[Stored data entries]
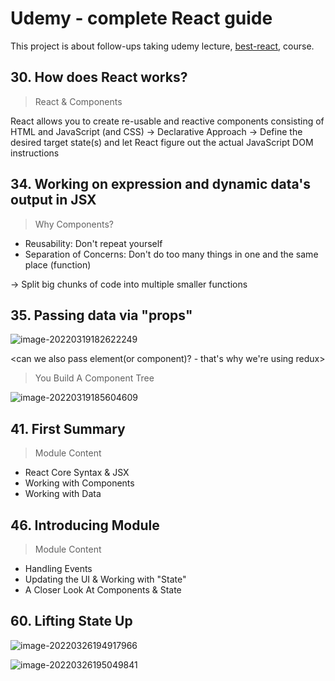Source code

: # Udemy - complete React guide

This project is about follow-ups taking udemy lecture, [best-react](https://www.udemy.com/course/best-react/), course.

## 30. How does React works?

> React & Components

React allows you to create re-usable and reactive components consisting of HTML and JavaScript (and CSS) -> Declarative Approach -> Define the desired target state(s) and let React figure out the actual JavaScript DOM instructions

## 34. Working on expression and dynamic data's output in JSX

> Why Components?

- Reusability: Don't repeat yourself
- Separation of Concerns: Don't do too many things in one and the same place (function)

-> Split big chunks of code into multiple smaller functions

## 35. Passing data via "props"

![image-20220319182622249](C:\Users\luste\AppData\Roaming\Typora\typora-user-images\image-20220319182622249.png)

<can we also pass element(or component)? - that's why we're using redux>

> You Build A Component Tree

![image-20220319185604609](C:\Users\luste\AppData\Roaming\Typora\typora-user-images\image-20220319185604609.png)

## 41. First Summary

> Module Content

- React Core Syntax & JSX
- Working with Components
- Working with Data

## 46. Introducing Module

> Module Content

- Handling Events
- Updating the UI & Working with "State"
- A Closer Look At Components & State

## 60. Lifting State Up

![image-20220326194917966](C:\Users\luste\AppData\Roaming\Typora\typora-user-images\image-20220326194917966.png)

![image-20220326195049841](C:\Users\luste\AppData\Roaming\Typora\typora-user-images\image-20220326195049841.png)
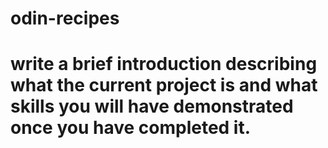 # odin-recipes
# write a brief introduction describing what the current project is and what skills you will have demonstrated once you have completed it.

**Exercise:**
Nothing but the records, copied exactly and stripped of pictures, should be returned.

**Problem solution:**
Source code

: # Udemy - complete React guide

This project is about follow-ups taking udemy lecture, [best-react](https://www.udemy.com/course/best-react/), course.

## 30. How does React works?

> React & Components

React allows you to create re-usable and reactive components consisting of HTML and JavaScript (and CSS) -> Declarative Approach -> Define the desired target state(s) and let React figure out the actual JavaScript DOM instructions

## 34. Working on expression and dynamic data's output in JSX

> Why Components?

- Reusability: Don't repeat yourself
- Separation of Concerns: Don't do too many things in one and the same place (function)

-> Split big chunks of code into multiple smaller functions

## 35. Passing data via "props"

![image-20220319182622249](C:\Users\luste\AppData\Roaming\Typora\typora-user-images\image-20220319182622249.png)

<can we also pass element(or component)? - that's why we're using redux>

> You Build A Component Tree

![image-20220319185604609](C:\Users\luste\AppData\Roaming\Typora\typora-user-images\image-20220319185604609.png)

## 41. First Summary

> Module Content

- React Core Syntax & JSX
- Working with Components
- Working with Data

## 46. Introducing Module

> Module Content

- Handling Events
- Updating the UI & Working with "State"
- A Closer Look At Components & State

## 60. Lifting State Up

![image-20220326194917966](C:\Users\luste\AppData\Roaming\Typora\typora-user-images\image-20220326194917966.png)

![image-20220326195049841](C:\Users\luste\AppData\Roaming\Typora\typora-user-images\image-20220326195049841.png)
 # odin-recipes
# write a brief introduction describing what the current project is and what skills you will have demonstrated once you have completed it.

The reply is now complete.